Get Rich Quick with PPC and the Cadbury’s Gorilla
The song “In The Air Tonight” by Phil Collins was originally released in 1981, but, thanks to that advert (which has nothing at all to do with chocolate!), the 26 year old song recently entered the iTunes top 10 downloaded songs. After many, many weeks, it still remains in the top 20. The secret of the songs success is no secret: Wildfire word of mouth catapulted the old song from the obscurity of Phil Collin’s back catalogue to sales that many current and heavily marketed artists would drool over.
What’s even more interesting about a bloke in a monkey suit playing drums is this: On Google.co.uk, the following 9 keywords…
Cabury’s gorilla
Caburys gorilla
Cadbury’s gorilla
Cadbury’s monkey
Cadburys gorilla
Cadburys monkey
Gorilla drums
In the air gorilla
In the air tonight gorilla
… were searched for 21,500 times in October, 2007.

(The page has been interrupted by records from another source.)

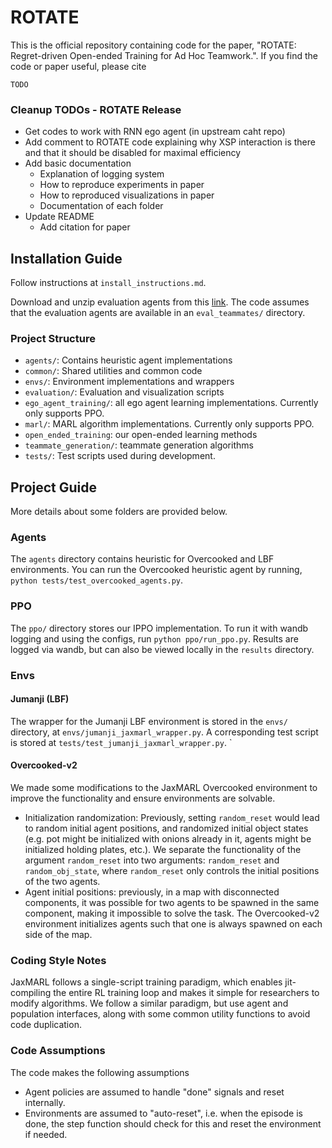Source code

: # ROTATE

This is the official repository containing code for the paper, "ROTATE: Regret-driven Open-ended Training for Ad Hoc Teamwork.".
If you find the code or paper useful, please cite
```
TODO
```

### Cleanup TODOs - ROTATE Release
- Get codes to work with RNN ego agent (in upstream caht repo)
- Add comment to ROTATE code explaining why XSP interaction is there and that it should be disabled
 for maximal efficiency
- Add basic documentation
    - Explanation of logging system 
    - How to reproduce experiments in paper
    - How to reproduced visualizations in paper
    - Documentation of each folder
- Update README
    - Add citation for paper

## Installation Guide

Follow instructions at `install_instructions.md`.

Download and unzip evaluation agents from this [link](https://drive.google.com/file/d/1i7vljIsPbImj89Gw5QE15DkRd84I1n11/view?usp=sharing). The code assumes that the evaluation agents are available in an `eval_teammates/` directory.

### Project Structure
- `agents/`: Contains heuristic agent implementations
- `common/`: Shared utilities and common code
- `envs/`: Environment implementations and wrappers
- `evaluation/`: Evaluation and visualization scripts
- `ego_agent_training/`: all ego agent learning implementations. Currently only supports PPO.
- `marl/`: MARL algorithm implementations. Currently only supports PPO.
- `open_ended_training`: our open-ended learning methods
- `teammate_generation/`: teammate generation algorithms
- `tests/`: Test scripts used during development.

## Project Guide

More details about some folders are provided below. 

### Agents

The `agents` directory contains heuristic for Overcooked and LBF environments. 
You can run the Overcooked heuristic agent by running, `python tests/test_overcooked_agents.py`.

### PPO
The `ppo/` directory stores our IPPO implementation. 
To run it with wandb logging and using the configs, run `python ppo/run_ppo.py`. 
Results are logged via wandb, but can also be viewed locally in the `results` directory.

### Envs
#### Jumanji (LBF)
The wrapper for the Jumanji LBF environment is stored in the `envs/` directory, at `envs/jumanji_jaxmarl_wrapper.py`. A corresponding test script is stored at `tests/test_jumanji_jaxmarl_wrapper.py`.
`
#### Overcooked-v2
We made some modifications to the JaxMARL Overcooked environment to improve the functionality and ensure environments are solvable.

- Initialization randomization: Previously, setting `random_reset` would lead to random initial agent positions, and randomized initial object states (e.g. pot might be initialized with onions already in it, agents might be initialized holding plates, etc.). We separate the functionality of the argument `random_reset` into two arguments: `random_reset` and `random_obj_state`, where `random_reset` only controls the initial positions of the two agents. 
- Agent initial positions: previously, in a map with disconnected components, it was possible for two agents to be spawned in the same component, making it impossible to solve the task. The Overcooked-v2 environment initializes agents such that one is always spawned on each side of the map.

### Coding Style Notes
JaxMARL follows a single-script training paradigm, which enables jit-compiling the entire RL training loop and makes it simple for researchers to modify algorithms. 
We follow a similar paradigm, but use agent and population interfaces, along with some common utility functions to avoid code duplication. 

### Code Assumptions
The code makes the following assumptions
- Agent policies are assumed to handle "done" signals and reset internally. 
- Environments are assumed to "auto-reset", i.e. when the episode is done, the step function should check for this and reset the environment if needed.

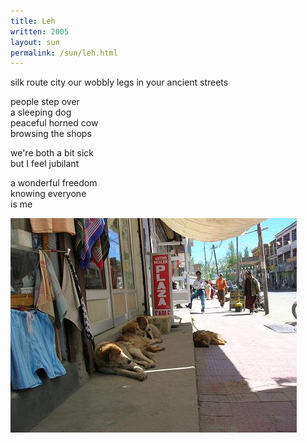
 ```yaml
---
title: Leh
written: 2005
layout: sun
permalink: /sun/leh.html
---
```


<div class="poem">
silk route city  
our wobbly legs  
in your ancient streets
   
people step over  
a sleeping dog  
peaceful horned cow  
browsing the shops
 
we're both a bit sick  
but I feel jubilant
 
a wonderful freedom  
knowing everyone  
is me
</div>

!["Leh dogs"](/assets/images/pilg1/lehdogs.jpg "Leh dogs")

So, who wants to get rich quick with the drum playing gorilla and PPC (Pay Per Click) advertising? I’ll give you the keys to the kingdom, but I want half. What you need to make your fortune is this:
- Any old credit card.
- A Word document that appears to be a reasonably authentic looking certificate. Take your time to carefully write the certificate’s text with a font like this: Authentic, Verifiable Certificate. Copy ‘n’ paste any images of gold ribbons from the internet to make it look more realistic.
- 21,500 photocopies of this document @ around 3p each (or maybe less if you can win a concession for a huge, bulk photocopying order!).
- A shrewd, elementary website with a basic PayPal checkout facility, perhaps.
Create your simple Google campaign with its handful of monkey drumming keywords and ad text that screams:
“Buy An Authentic Certificate That Reveals/Unmasks You To Be Drum-Playing Cadbury’s Gorilla! Great Gift Idea, Buy Online Now”.
Use the credit card to fund the campaign (which should take about 15 minutes to build) with about £100 - £250 (average cost per click for the above 9 keywords was less than 5p).
Finally, set the campaign live — if the novelty value of a funny TV advert can sell chocolate bars and make Phil Collins hip again, surely it can convince people to spend £9.99 (or even £19.99??? if you were feeling adventurous) on a photocopied piece of paper … Ahem, ‘authentic certificate.’
Hmmm, and lets say there is a healthy 10% CTR and a modest 5% conversion rate for those 21,500 searches. Who wants to do the sums and tell me how much profit we could make? Answers in the comments section below, please!